Zodra de bewoners van het dorp waren geëvacueerd, zijn de huizen aan de zuidzijde van de Dorpsstraat platgebrand , dit waren de nrs. 2 t/m 24. (zie fotocopie III). Hierdoor had men vanuit de steenfabriek de Jufferswaard een beter schootsveld. Hierna heeft de dorpskern van Renkum er ook flink van langs gehad. Hiervan getuigt ook het boek van G.H. Maassen, "Vier geschonden dorpen".
Afb.9: Doorsnede "historische kelder" onder Achterburgstraat 1, sept.1944
Nadat op 5 mei de capitulatie was getekend in Wageningen zouden we allemaal mondjesmaat weer naar huis kunnen terugkeren, maar niets was minder waar! Er was zoveel vernield en beschadigd dat er eerst huizen bewoonbaar moesten worden gemaakt. De huizen die niet hersteld konden worden, werden afgebroken. Het puin daarvan is naar de oostkant van het Renkumse Veer en de krib in de Rijn werd gedumpt.
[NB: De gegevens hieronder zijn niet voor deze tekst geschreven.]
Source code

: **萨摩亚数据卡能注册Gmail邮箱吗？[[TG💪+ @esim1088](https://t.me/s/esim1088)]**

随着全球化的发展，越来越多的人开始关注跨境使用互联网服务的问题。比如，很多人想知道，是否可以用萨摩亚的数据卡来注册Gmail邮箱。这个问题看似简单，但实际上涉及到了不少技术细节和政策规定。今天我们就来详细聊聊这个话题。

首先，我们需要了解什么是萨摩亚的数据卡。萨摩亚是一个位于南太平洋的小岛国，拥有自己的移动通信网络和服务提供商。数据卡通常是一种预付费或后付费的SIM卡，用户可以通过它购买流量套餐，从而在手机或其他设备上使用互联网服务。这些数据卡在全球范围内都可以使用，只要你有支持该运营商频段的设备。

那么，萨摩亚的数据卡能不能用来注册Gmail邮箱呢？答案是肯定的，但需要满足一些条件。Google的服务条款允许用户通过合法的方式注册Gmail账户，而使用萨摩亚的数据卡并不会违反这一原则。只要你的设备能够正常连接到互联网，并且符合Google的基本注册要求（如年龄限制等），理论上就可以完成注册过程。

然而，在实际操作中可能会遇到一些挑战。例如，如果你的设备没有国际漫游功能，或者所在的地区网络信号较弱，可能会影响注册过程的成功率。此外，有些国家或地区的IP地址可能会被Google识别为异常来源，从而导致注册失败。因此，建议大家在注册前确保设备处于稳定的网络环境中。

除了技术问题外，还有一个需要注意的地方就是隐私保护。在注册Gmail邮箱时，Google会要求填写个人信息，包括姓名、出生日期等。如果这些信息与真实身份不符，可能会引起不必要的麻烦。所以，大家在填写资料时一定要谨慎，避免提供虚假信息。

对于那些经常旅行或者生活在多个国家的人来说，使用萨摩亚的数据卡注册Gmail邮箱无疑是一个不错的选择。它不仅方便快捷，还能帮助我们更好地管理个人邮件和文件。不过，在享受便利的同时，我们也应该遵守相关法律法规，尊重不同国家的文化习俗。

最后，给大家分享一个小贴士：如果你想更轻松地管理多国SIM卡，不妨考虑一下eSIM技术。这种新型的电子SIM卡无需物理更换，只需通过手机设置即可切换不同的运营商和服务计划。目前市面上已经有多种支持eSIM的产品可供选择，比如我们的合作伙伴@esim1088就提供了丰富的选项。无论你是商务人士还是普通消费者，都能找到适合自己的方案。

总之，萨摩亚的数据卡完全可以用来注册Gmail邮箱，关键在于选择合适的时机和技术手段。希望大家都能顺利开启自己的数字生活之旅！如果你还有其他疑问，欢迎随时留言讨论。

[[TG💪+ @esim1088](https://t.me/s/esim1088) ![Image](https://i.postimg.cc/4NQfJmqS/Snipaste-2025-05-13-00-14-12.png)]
Bij die laatste categorie hoorde helaas ook ons huis. Ons werd op 20 juli 1945 een huis aan de Hogenkampseweg aangeboden. Fijn, we hadden weer een dak boven ons hoofd! Wel misten we de sfeer van de Dorpsstraat, de uiterwaarden en de Rijn met z’n zwembad, de schepen en de veerpont!
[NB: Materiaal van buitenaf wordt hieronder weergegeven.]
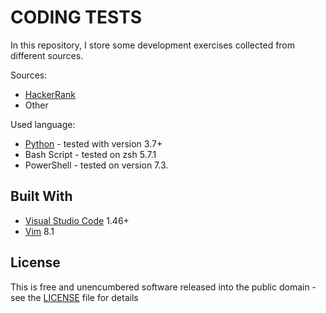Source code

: # CODING TESTS

In this repository, I store some development exercises collected from different sources.

Sources:
* [HackerRank](https://www.hackerrank.com/)
* Other

Used language:

* [Python](https://www.python.org/) - tested with version 3.7+
* Bash Script - tested on zsh 5.7.1
* PowerShell - tested on version 7.3.

## Built With

* [Visual Studio Code](https://code.visualstudio.com/) 1.46+
* [Vim](https://www.vim.org/) 8.1 

## License

This is free and unencumbered software released into the public domain - see the [LICENSE](LICENSE) file for details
De Don Boscoschool is zowel in mei 1940 als van 18 september 1944 tot de bevrijding een centrum van de Duitse vijandelijkheden geweest. In mei 1940 stond op de tegenoverliggende velden langs de Schoolweg een rij van 5 “Dikke Bertha’s” opgesteld om de vooruitgeschoven SS-posten richting Rhenen dekking te geven, o.a. die aan de Dolderstraat in Wageningen. In september 1944 werd het schoolgebouw gebruikt om, langs de R.K. Kerk, de Schoolweg en hoek  Dorpsstraat, de (Engelse) bevrijders uit de Jufferswaard te verdrijven. Hier bevond zich het centrale strijdtoneel in Renkum. Dit blijkt ook uit het boek “Vier geschonden dorpen”van G.H. Maassen.
Het zou dan ook zeer op z’n plaats zijn als op het dat kruispunt of bij de Melkdam of bij het schoolgebouw aan de Don Boscostraat, een gedenkzuil met plaquette werd geplaatst opdat de kinderen en andere Renkumers daar bijv. op 17 september (of 5 mei) bijeen zouden kunnen komen en de strijd herdenken die hier voor onze vrijheid heeft plaats gevonden.
In de Gelderlander van 11 april 2013 lazen we dat, op verzoek van de Market Garden Foundation, een gedenkzuil wordt geplaatst bij de Naald bij Hartenstein. Terecht, zoals het ook goed zou zijn ook in het dorp Renkum een gedenkzuil te hebben ter ere van onze vrijheidsstrijders, o.a. van de B-compagnie van het 1e bataljon Border Regiment.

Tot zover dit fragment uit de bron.